Return the data below unchanged. Drop any pictures.
++++++
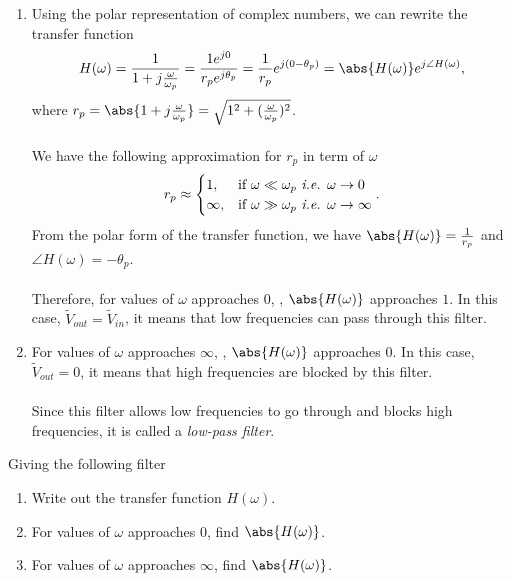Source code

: \begin{enumerate}
{\begin{enumerate}
  \item Using the polar representation of complex numbers, we can rewrite the transfer function
    \[
      H(\omega) = \frac{1}{1 + j\frac{\omega}{\omega_p}}
      = \frac{1e^{j0}}{r_pe^{j\theta_p}}
      = \frac{1}{r_p}e^{j(0 - \theta_p)}
      = \abs{H(\omega)}e^{j\angle{H(\omega)}}
    ,\]
    where $r_p = \abs{1 + j\frac{\omega}{\omega_p}} = \sqrt{1^{2} + (\frac{\omega}{\omega_p})^{2}}$.
    \\
    \\
    We have the following approximation for $r_p$ in term of $\omega$
    \[
      r_p \approx
      \begin{cases}
        1,      & \text{if } \omega \ll \omega_p \text{ \it i.e. } \omega \rightarrow 0 \\
        \infty, & \text{if } \omega \gg \omega_p \text{ \it i.e. } \omega \rightarrow \infty
      \end{cases}
    .\]
    From the polar form of the transfer function, we have $\abs{H(\omega)} = \frac{1}{r_p}$ and $\angle{H(\omega) = - \theta_p}$.
    \\
    \\
    Therefore, for values of $\omega$ approaches $0$, , $\abs{H(\omega)}$ approaches $1$.
    In this case, $\widetilde{V}_{out} = \widetilde{V}_{in}$, it means that low frequencies can pass through this filter.

  \item For values of $\omega$ approaches $\infty$, , $\abs{H(\omega)}$ approaches $0$.
    In this case, $\widetilde{V}_{out} = 0$, it means that high frequencies are blocked by this filter.
    \\
    \\
    Since this filter allows low frequencies to go through and blocks high frequencies, it is called a \emph{low-pass filter}.

\end{enumerate}
}



\qitem Giving the following filter



\begin{enumerate}
  \item Write out the transfer function $H(\omega)$.
  \item For values of $\omega$ approaches $0$, find $\abs{H(\omega)}$.
  \item For values of $\omega$ approaches $\infty$, find $\abs{H(\omega)}$.
\end{enumerate}


\end{enumerate}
++++++
**Worked solution:**
Source code

: \begin{enumerate}
{\begin{enumerate}
  \item Using the polar representation of complex numbers, we can rewrite the transfer function
    \[
      H(\omega) = \frac{1}{1 + j\frac{\omega}{\omega_p}}
      = \frac{1e^{j0}}{r_pe^{j\theta_p}}
      = \frac{1}{r_p}e^{j(0 - \theta_p)}
      = \abs{H(\omega)}e^{j\angle{H(\omega)}}
    ,\]
    where $r_p = \abs{1 + j\frac{\omega}{\omega_p}} = \sqrt{1^{2} + (\frac{\omega}{\omega_p})^{2}}$.
    \\
    \\
    We have the following approximation for $r_p$ in term of $\omega$
    \[
      r_p \approx
      \begin{cases}
        1,      & \text{if } \omega \ll \omega_p \text{ \it i.e. } \omega \rightarrow 0 \\
        \infty, & \text{if } \omega \gg \omega_p \text{ \it i.e. } \omega \rightarrow \infty
      \end{cases}
    .\]
    From the polar form of the transfer function, we have $\abs{H(\omega)} = \frac{1}{r_p}$ and $\angle{H(\omega) = - \theta_p}$.
    \\
    \\
    Therefore, for values of $\omega$ approaches $0$, , $\abs{H(\omega)}$ approaches $1$.
    In this case, $\widetilde{V}_{out} = \widetilde{V}_{in}$, it means that low frequencies can pass through this filter.

  \item For values of $\omega$ approaches $\infty$, , $\abs{H(\omega)}$ approaches $0$.
    In this case, $\widetilde{V}_{out} = 0$, it means that high frequencies are blocked by this filter.
    \\
    \\
    Since this filter allows low frequencies to go through and blocks high frequencies, it is called a \emph{low-pass filter}.

\end{enumerate}
}



\qitem Giving the following filter



\begin{enumerate}
  \item Write out the transfer function $H(\omega)$.
  \item For values of $\omega$ approaches $0$, find $\abs{H(\omega)}$.
  \item For values of $\omega$ approaches $\infty$, find $\abs{H(\omega)}$.
\end{enumerate}


\end{enumerate}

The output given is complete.